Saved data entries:
****************
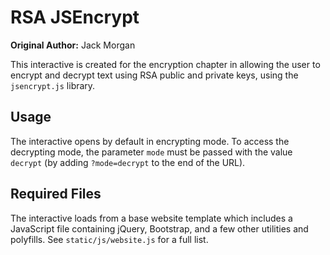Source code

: # RSA JSEncrypt

**Original Author:** Jack Morgan

This interactive is created for the encryption chapter in allowing the user to encrypt and decrypt text using RSA public and private keys, using the `jsencrypt.js` library.

## Usage

The interactive opens by default in encrypting mode. To access the decrypting mode, the parameter `mode` must be passed with the value `decrypt` (by adding `?mode=decrypt` to the end of the URL).

## Required Files

The interactive loads from a base website template which includes a JavaScript file containing jQuery, Bootstrap, and a few other utilities and polyfills.
See `static/js/website.js` for a full list.
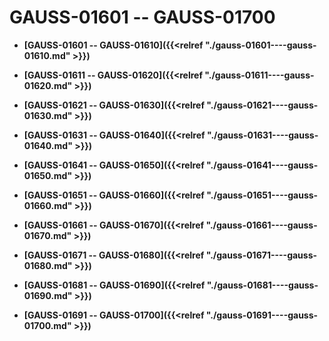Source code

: # GAUSS-01601 -- GAUSS-01700<a name="ZH-CN_TOPIC_0302073566"></a>

-   **[GAUSS-01601 -- GAUSS-01610]({{<relref "./gauss-01601----gauss-01610.md" >}})**  

-   **[GAUSS-01611 -- GAUSS-01620]({{<relref "./gauss-01611----gauss-01620.md" >}})**  

-   **[GAUSS-01621 -- GAUSS-01630]({{<relref "./gauss-01621----gauss-01630.md" >}})**  

-   **[GAUSS-01631 -- GAUSS-01640]({{<relref "./gauss-01631----gauss-01640.md" >}})**  

-   **[GAUSS-01641 -- GAUSS-01650]({{<relref "./gauss-01641----gauss-01650.md" >}})**  

-   **[GAUSS-01651 -- GAUSS-01660]({{<relref "./gauss-01651----gauss-01660.md" >}})**  

-   **[GAUSS-01661 -- GAUSS-01670]({{<relref "./gauss-01661----gauss-01670.md" >}})**  

-   **[GAUSS-01671 -- GAUSS-01680]({{<relref "./gauss-01671----gauss-01680.md" >}})**  

-   **[GAUSS-01681 -- GAUSS-01690]({{<relref "./gauss-01681----gauss-01690.md" >}})**  

-   **[GAUSS-01691 -- GAUSS-01700]({{<relref "./gauss-01691----gauss-01700.md" >}})**  



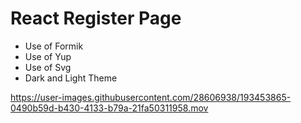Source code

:# React Register Page
 
 * Use of Formik
 * Use of Yup
 * Use of Svg
 * Dark and Light Theme
 
 


https://user-images.githubusercontent.com/28606938/193453865-0490b59d-b430-4133-b79a-21fa50311958.mov

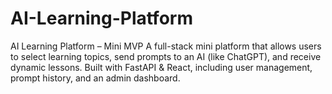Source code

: # AI-Learning-Platform
AI Learning Platform – Mini MVP A full-stack mini platform that allows users to select learning topics, send prompts to an AI (like ChatGPT), and receive dynamic lessons. Built with FastAPI &amp; React, including user management, prompt history, and an admin dashboard.

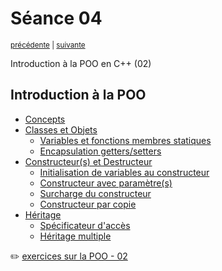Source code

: # Séance 04

<p><sup><a href="../s03">précédente</a> | <a href="../s05">suivante</a></sup></p>

Introduction à la POO en C++ (02)

## Introduction à la POO

- [Concepts](../cours/POO_concepts.md)
- [Classes et Objets](../cours/POO_classes_and_objects.md#classes-et-objets)
  - [Variables et fonctions membres statiques](../cours/POO_classes_and_objects.md#variables-et-fonctions-membres-statiques)
  - [Encapsulation getters/setters](../cours/POO_classes_and_objects.md#encapsulation-gettersetter)
- [Constructeur(s) et Destructeur](../cours/POO_object_construction_and_destruction.md#constructeurs-et-destructeur)
  - [Initialisation de variables au constructeur](../cours/POO_object_construction_and_destruction.md#initialisation-de-variables-au-constructeur)
  - [Constructeur avec paramètre(s)](../cours/POO_object_construction_and_destruction.md#constructeur-avec-paramètres)
  - [Surcharge du constructeur](../cours/POO_object_construction_and_destruction.md#surcharge-de-constructeur)
  - [Constructeur par copie](../cours/POO_object_construction_and_destruction.md#constructeur-par-copie)
- [Héritage](../cours/POO_inheritance.md#héritage)
  - [Spécificateur d'accès](../cours/POO_inheritance.md#spécificateur-daccès)
  - [Héritage multiple](../cours/POO_inheritance.md#héritage-multiple)


:pencil2: [exercices sur la POO - 02](../cours/exercices/POO_02.md)
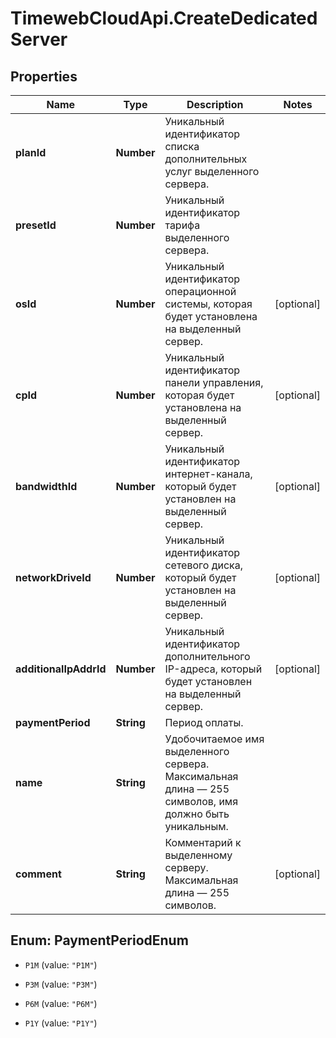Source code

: # TimewebCloudApi.CreateDedicatedServer

## Properties

Name | Type | Description | Notes
------------ | ------------- | ------------- | -------------
**planId** | **Number** | Уникальный идентификатор списка дополнительных услуг выделенного сервера. | 
**presetId** | **Number** | Уникальный идентификатор тарифа выделенного сервера. | 
**osId** | **Number** | Уникальный идентификатор операционной системы, которая будет установлена на выделенный сервер. | [optional] 
**cpId** | **Number** | Уникальный идентификатор панели управления, которая будет установлена на выделенный сервер. | [optional] 
**bandwidthId** | **Number** | Уникальный идентификатор интернет-канала, который будет установлен на выделенный сервер. | [optional] 
**networkDriveId** | **Number** | Уникальный идентификатор сетевого диска, который будет установлен на выделенный сервер. | [optional] 
**additionalIpAddrId** | **Number** | Уникальный идентификатор дополнительного IP-адреса, который будет установлен на выделенный сервер. | [optional] 
**paymentPeriod** | **String** | Период оплаты. | 
**name** | **String** | Удобочитаемое имя выделенного сервера. Максимальная длина — 255 символов, имя должно быть уникальным. | 
**comment** | **String** | Комментарий к выделенному серверу. Максимальная длина — 255 символов. | [optional] 



## Enum: PaymentPeriodEnum


* `P1M` (value: `"P1M"`)

* `P3M` (value: `"P3M"`)

* `P6M` (value: `"P6M"`)

* `P1Y` (value: `"P1Y"`)




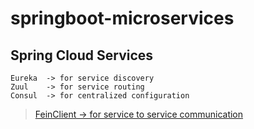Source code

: # springboot-microservices

## Spring Cloud Services

    Eureka 	-> for service discovery
    Zuul 	-> for service routing
    Consul 	-> for centralized configuration
> [FeinClient -> for service to service communication](https://tech.target.com/2018/12/18/spring-feign.html)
****************
What is needed is a word-for-word copy of the records above, excluding pictures.

## Solution to the problem
Source code

: # RSA JSEncrypt

**Original Author:** Jack Morgan

This interactive is created for the encryption chapter in allowing the user to encrypt and decrypt text using RSA public and private keys, using the `jsencrypt.js` library.

## Usage

The interactive opens by default in encrypting mode. To access the decrypting mode, the parameter `mode` must be passed with the value `decrypt` (by adding `?mode=decrypt` to the end of the URL).

## Required Files

The interactive loads from a base website template which includes a JavaScript file containing jQuery, Bootstrap, and a few other utilities and polyfills.
See `static/js/website.js` for a full list.
Source code

: # GAUSS-01601 -- GAUSS-01700<a name="ZH-CN_TOPIC_0302073566"></a>

-   **[GAUSS-01601 -- GAUSS-01610]({{<relref "./gauss-01601----gauss-01610.md" >}})**  

-   **[GAUSS-01611 -- GAUSS-01620]({{<relref "./gauss-01611----gauss-01620.md" >}})**  

-   **[GAUSS-01621 -- GAUSS-01630]({{<relref "./gauss-01621----gauss-01630.md" >}})**  

-   **[GAUSS-01631 -- GAUSS-01640]({{<relref "./gauss-01631----gauss-01640.md" >}})**  

-   **[GAUSS-01641 -- GAUSS-01650]({{<relref "./gauss-01641----gauss-01650.md" >}})**  

-   **[GAUSS-01651 -- GAUSS-01660]({{<relref "./gauss-01651----gauss-01660.md" >}})**  

-   **[GAUSS-01661 -- GAUSS-01670]({{<relref "./gauss-01661----gauss-01670.md" >}})**  

-   **[GAUSS-01671 -- GAUSS-01680]({{<relref "./gauss-01671----gauss-01680.md" >}})**  

-   **[GAUSS-01681 -- GAUSS-01690]({{<relref "./gauss-01681----gauss-01690.md" >}})**  

-   **[GAUSS-01691 -- GAUSS-01700]({{<relref "./gauss-01691----gauss-01700.md" >}})**  



Source code

:# React Register Page
 
 * Use of Formik
 * Use of Yup
 * Use of Svg
 * Dark and Light Theme
 
 


https://user-images.githubusercontent.com/28606938/193453865-0490b59d-b430-4133-b79a-21fa50311958.mov

Source code

: # AI-Learning-Platform
AI Learning Platform – Mini MVP A full-stack mini platform that allows users to select learning topics, send prompts to an AI (like ChatGPT), and receive dynamic lessons. Built with FastAPI &amp; React, including user management, prompt history, and an admin dashboard.

Source code

: # Séance 04

<p><sup><a href="../s03">précédente</a> | <a href="../s05">suivante</a></sup></p>

Introduction à la POO en C++ (02)

## Introduction à la POO

- [Concepts](../cours/POO_concepts.md)
- [Classes et Objets](../cours/POO_classes_and_objects.md#classes-et-objets)
  - [Variables et fonctions membres statiques](../cours/POO_classes_and_objects.md#variables-et-fonctions-membres-statiques)
  - [Encapsulation getters/setters](../cours/POO_classes_and_objects.md#encapsulation-gettersetter)
- [Constructeur(s) et Destructeur](../cours/POO_object_construction_and_destruction.md#constructeurs-et-destructeur)
  - [Initialisation de variables au constructeur](../cours/POO_object_construction_and_destruction.md#initialisation-de-variables-au-constructeur)
  - [Constructeur avec paramètre(s)](../cours/POO_object_construction_and_destruction.md#constructeur-avec-paramètres)
  - [Surcharge du constructeur](../cours/POO_object_construction_and_destruction.md#surcharge-de-constructeur)
  - [Constructeur par copie](../cours/POO_object_construction_and_destruction.md#constructeur-par-copie)
- [Héritage](../cours/POO_inheritance.md#héritage)
  - [Spécificateur d'accès](../cours/POO_inheritance.md#spécificateur-daccès)
  - [Héritage multiple](../cours/POO_inheritance.md#héritage-multiple)


:pencil2: [exercices sur la POO - 02](../cours/exercices/POO_02.md)
Source code

: # TimewebCloudApi.CreateDedicatedServer

## Properties

Name | Type | Description | Notes
------------ | ------------- | ------------- | -------------
**planId** | **Number** | Уникальный идентификатор списка дополнительных услуг выделенного сервера. | 
**presetId** | **Number** | Уникальный идентификатор тарифа выделенного сервера. | 
**osId** | **Number** | Уникальный идентификатор операционной системы, которая будет установлена на выделенный сервер. | [optional] 
**cpId** | **Number** | Уникальный идентификатор панели управления, которая будет установлена на выделенный сервер. | [optional] 
**bandwidthId** | **Number** | Уникальный идентификатор интернет-канала, который будет установлен на выделенный сервер. | [optional] 
**networkDriveId** | **Number** | Уникальный идентификатор сетевого диска, который будет установлен на выделенный сервер. | [optional] 
**additionalIpAddrId** | **Number** | Уникальный идентификатор дополнительного IP-адреса, который будет установлен на выделенный сервер. | [optional] 
**paymentPeriod** | **String** | Период оплаты. | 
**name** | **String** | Удобочитаемое имя выделенного сервера. Максимальная длина — 255 символов, имя должно быть уникальным. | 
**comment** | **String** | Комментарий к выделенному серверу. Максимальная длина — 255 символов. | [optional] 



## Enum: PaymentPeriodEnum


* `P1M` (value: `"P1M"`)

* `P3M` (value: `"P3M"`)

* `P6M` (value: `"P6M"`)

* `P1Y` (value: `"P1Y"`)




Source code

: # springboot-microservices

## Spring Cloud Services

    Eureka 	-> for service discovery
    Zuul 	-> for service routing
    Consul 	-> for centralized configuration
> [FeinClient -> for service to service communication](https://tech.target.com/2018/12/18/spring-feign.html)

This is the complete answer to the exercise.